"Ma che cosa ha fatto" gli domandò Paddy "durante la Rivoluzione Culturale?".
"Sono andato a fare una passeggiata sulle montagne del Kunlun".
(Gran Maestro Taoista - cit. in Le vie dei Canti)
C’erano i lampioni accesi, come nel centro di una grande città, ma le case erano tutte chiuse. Castelluccio era una città fantasma. Chiusa nel suo cucuzzolo, la cima del paese sibillino era un cantiere silenzioso attraversato solo da qualche cane randagio. I caterpillar si stagliavano nell’oscurità come guardiani meccanici di via martoriate da scavi, pontili, armeggi e ghiaie. I campanelli erano illuminati, ma nelle loro strisce di luce non si poteva leggere nessun cognome. Non ve ne erano.
“Non credi sia un posto strano?” disse Stefania.
“Decisamente sì” risposi accendendo la torcia per illuminare alcune macerie più buie delle altre.
“Ma secondo te ci abita qualcuno?” chiese ancora la ragazza.
“Sembra di sì – risposi ancora – ma non capisco come e chi. E’ un enorme cantiere”. “Forse – aggiunsi dopo una pausa – qualcuno in paese ci può dare spiegazioni.
Sulla base del colle di Castelluccio le luci di un ristorante erano ancora accese. Quattro uomini sedevano rumorosamente di fronte a un film di Rambo. Uno di loro, il più giovane, forse il cuoco, si alzò per servirci. Ordinammo una grappa del luogo; ce ne servi una ambrata di genziana.
“E’ tutto un cantiere su in paese?” domandai mentre versava il liquore.
L’oste continuò il suo lavoro senza rispondere. Lo incalzai. “Sono privati che ristrutturano le case?”.
Lo sguardo del cuoco si mostrò attonito, indeciso sul significato della domanda.
“Sono aziende?” aggiunsi aallora.
“Sì – rispose infine il mio interlocutore silenzioso - cioè sono più aziende insieme che fanno i lavori”.
“Fanno un albergo diffuso nell’intero paese?” chiesi ancora una volta, finendo senza risposta, una volta di più.
Stefania mi suggerì di desistere.
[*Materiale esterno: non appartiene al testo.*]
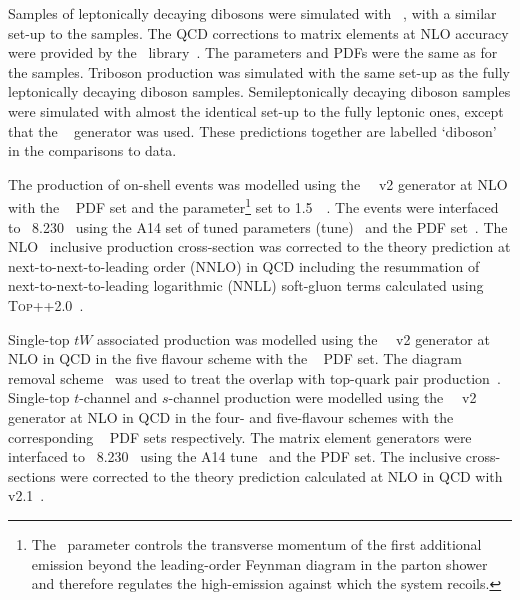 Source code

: \documentclass[atlasdraft=false, cernpreprint, UKenglish, texmf, orcidlogo]{atlasdoc}
\begin{document}
Samples of leptonically decaying dibosons were simulated with
\SHERPA[2.2.2]~\cite{Gleisberg:2008ta}, with a similar set-up to the \vjets samples\cite{ATL-PHYS-PUB-2017-005}.
The QCD corrections to matrix elements at NLO accuracy were
provided by the \OPENLOOPS\ library~\cite{Cascioli:2011va,Denner:2016kdg}.
The parameters and PDFs were the same as for the \vjets samples.
Triboson production was simulated with the same set-up as the fully leptonically decaying diboson samples.
Semileptonically decaying diboson samples were simulated with almost the identical set-up to the fully leptonic ones,
except that the \SHERPA[2.2.1]~\cite{Gleisberg:2008ta} generator was used.
These predictions together are labelled `diboson' in the comparisons to data.
 
The production of on-shell \ttbar events was modelled using the
\POWHEGBOX~\cite{Frixione:2007nw,Nason:2004rx,Frixione:2007vw,Alioli:2010xd}~v2
generator at NLO with the \NNPDF[3.0nlo]~\cite{Ball:2014uwa} PDF set
and the \hdamp parameter\footnote{The \hdamp\ parameter controls the transverse momentum \pt of the first additional emission
beyond the leading-order Feynman diagram in the parton shower and therefore regulates the  high-\pt emission against which the
\ttbar system recoils.} set to 1.5~\mtop~\cite{ATL-PHYS-PUB-2016-020}.
The events were interfaced to \PYTHIA~8.230~\cite{Sjostrand:2014zea}
using the A14 set of tuned parameters (tune)~\cite{ATL-PHYS-PUB-2014-021} and the \NNPDF[2.3lo] PDF set~\cite{Ball:2012cx}.
The NLO \ttbar\ inclusive production cross-section was corrected to the theory prediction at next-to-next-to-leading order (NNLO)
in QCD including the resummation of next-to-next-to-leading logarithmic (NNLL) soft-gluon terms calculated using
\textsc{Top++2.0}~\cite{Beneke:2011mq,Cacciari:2011hy,Baernreuther:2012ws,Czakon:2012zr,Czakon:2012pz,Czakon:2013goa,Czakon:2011xx}.
 
Single-top $tW$ associated production was modelled using the \POWHEGBOX~\cite{Re:2010bp,Nason:2004rx,Frixione:2007vw,Alioli:2010xd}~v2
generator at NLO in QCD in the five flavour scheme with the \NNPDF[3.0nlo]~\cite{Ball:2014uwa} PDF set.
The diagram removal scheme~\cite{Frixione:2008yi} was used to treat the overlap with top-quark pair
production~\cite{ATL-PHYS-PUB-2016-020}.
Single-top $t$-channel and $s$-channel production were modelled using the
\POWHEGBOX~\cite{Frederix:2012dh,Nason:2004rx,Frixione:2007vw,Alioli:2009je,Alioli:2010xd}~v2
generator at NLO in QCD in the four- and five-flavour schemes with the corresponding \NNPDF[3.0nlo]~\cite{Ball:2014uwa} PDF sets respectively.
The matrix element generators were interfaced to \PYTHIA~8.230~\cite{Sjostrand:2014zea} using the A14 tune~\cite{ATL-PHYS-PUB-2014-021}
and the \NNPDF[2.3lo] PDF set. The inclusive cross-sections were corrected to the theory prediction calculated at
NLO in QCD with \HATHOR v2.1~\cite{Aliev:2010zk,Kant:2014oha}.
 
\end{document}
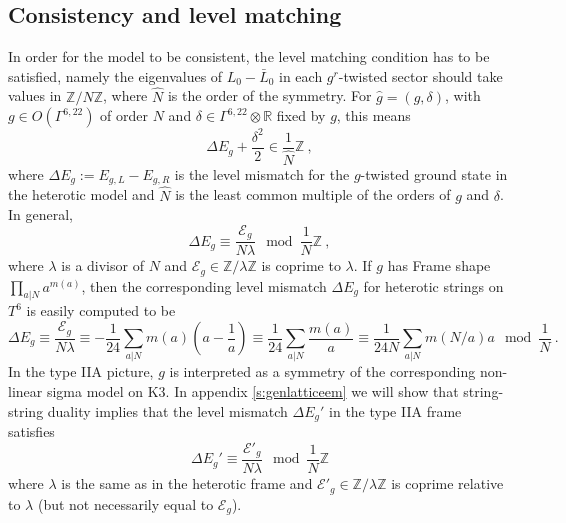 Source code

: \documentclass[a4paper,11pt]{article}
\newcommand{\RR}{\mathbb{R}}
\newcommand{\ZZ}{\mathbb{Z}}
\newcommand{\E}{\mathcal{E}}
\numberwithin{equation}{section}
\def\be{\begin{equation}}
\def\ee{\end{equation}}
\begin{document}
\subsection{Consistency and level matching}\label{s:levelmatch}

In order for the model to be consistent, the level matching condition has to be satisfied, namely the eigenvalues of $L_0-\bar L_0$ in each $g^r$-twisted sector should take values in $\ZZ/\hat{N}\ZZ$, where $\hat N$ is the order of the symmetry. For $\hat g=(g,\delta)$, with $g\in O(\Gamma^{6,22})$ of order $N $ and $\delta\in \Gamma^{6,22}\otimes \RR$ fixed by $g$, this means 
\be\label{levelmatch} \Delta E_g+\frac{\delta^2}{2}\in \frac{1}{\hat N}\ZZ\ ,
\ee where  
$ \Delta E_g:= E_{g,L}-E_{g,R}$  is the level mismatch for the $g$-twisted ground state in the heterotic model and $\hat N$ is the least common multiple of the orders of $g$ and $\delta$. In general,
\be\label{Elev2} \Delta E_g\equiv \frac{\E_g}{N\lambda}\mod \frac{1}{N}\ZZ\ ,\ee where $\lambda$ is a divisor of $N$ and $\E_g\in \ZZ/\lambda\ZZ$ is coprime to $\lambda$. If $g$ has Frame shape $\prod_{a|N} a^{m(a)}$, then the corresponding level mismatch $\Delta E_g$ for heterotic strings on $T^6$ is easily computed to be
\be\label{Elevel} \Delta E_g\equiv \frac{\E_g}{N\lambda}\equiv  -\frac{1}{24}\sum_{a|N}m(a)(a-\frac{1}{a})\equiv \frac{1}{24}\sum_{a|N}\frac{m(a)}{a}\equiv \frac{1}{24N}\sum_{a|N} m(N/a)a\mod \frac{1}{N}\ .
\ee
In the type IIA picture, $g$ is interpreted as a symmetry of the corresponding non-linear sigma model on K3. In appendix \ref{s:genlatticeem} we will show that  string-string duality implies that the level mismatch $\Delta E_g'$ in the type IIA frame satisfies
\be \Delta E_g'\equiv  \frac{\E'_g}{N\lambda} \mod \frac{1}{N}\ZZ
\ee where $\lambda$ is the same as in the heterotic frame and $\E'_g\in \ZZ/\lambda\ZZ$ is coprime relative to $\lambda$ (but not necessarily equal to $\E_g$).


 
 
\bigskip
\end{document}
La assecondai.
“Macché privati” ci spiegò infine il romano del locale di fronte la mattina dopo. “Qui se rivolti la gente non escono neppure gli spiccioli. C’è un finanziamento: dell’Unione Europea. Sei milioni di euro per rifare tutto come era: un lavorone! Due anni in condizioni normale, cinque o sei qui. E’ dura, sai. Qui nevica sempre”.
“A partire da quando?”.
“Da quando capita”.
“E’ dura – disse di nuovo il romano smettendo di spazzare e accendendo una sigaretta –
Lo vedi quel boschetto. Un giorno arrivò un sardo che viveva in Olanda. Parlava un po’ sardo e un po’ olandese. Un tipo strano: non si capiva né il sardo, né l’olandese. Disse che gli piaceva er boschetto. Gli dissi che ci poteva dormire se voleva. Mi spiegò che a lui piaceva la tenda, come quando aveva vent’anni, per sentire meglio la natura. Lo invitai a cena dopo che la ebbe picchettata. Lui accettò, mangiò con noi, ma poi non trovò più la tenda. Era partita una tempesta di vento. Trovammo tutto solo il giorno dopo: tenda, picchetti e bagagli erano tutti attorcigliati a un pino in cima a er boschetto. Il sardo-olandese, che non era mica vecchio sai, avrà avuto sui quaranta-cinquanta anni, disse che da allora in avanti sarebbe andato solo in hotel. Di almeno tre stelle”.
Stemmo un po’ sorridendo divertiti a guardare il boschetto. Era in sospensione tra il brullo crinale della vetta e le striate coltivazioni di lenticchie della valle. Così appeso alle pendici est di Castelluccio sembrava raccontare ancora la storia di cui il romano ci aveva messo al corrente.
Sorridemmo ancora una volta prima di salutare il boschetto, il romano e il suo paese di dodici anime. “Ma tu che sei venuto a fare fino a qui?” gli dissi infine.
“Niente - rispose lui - stavo a fa un lavo’ stressante”.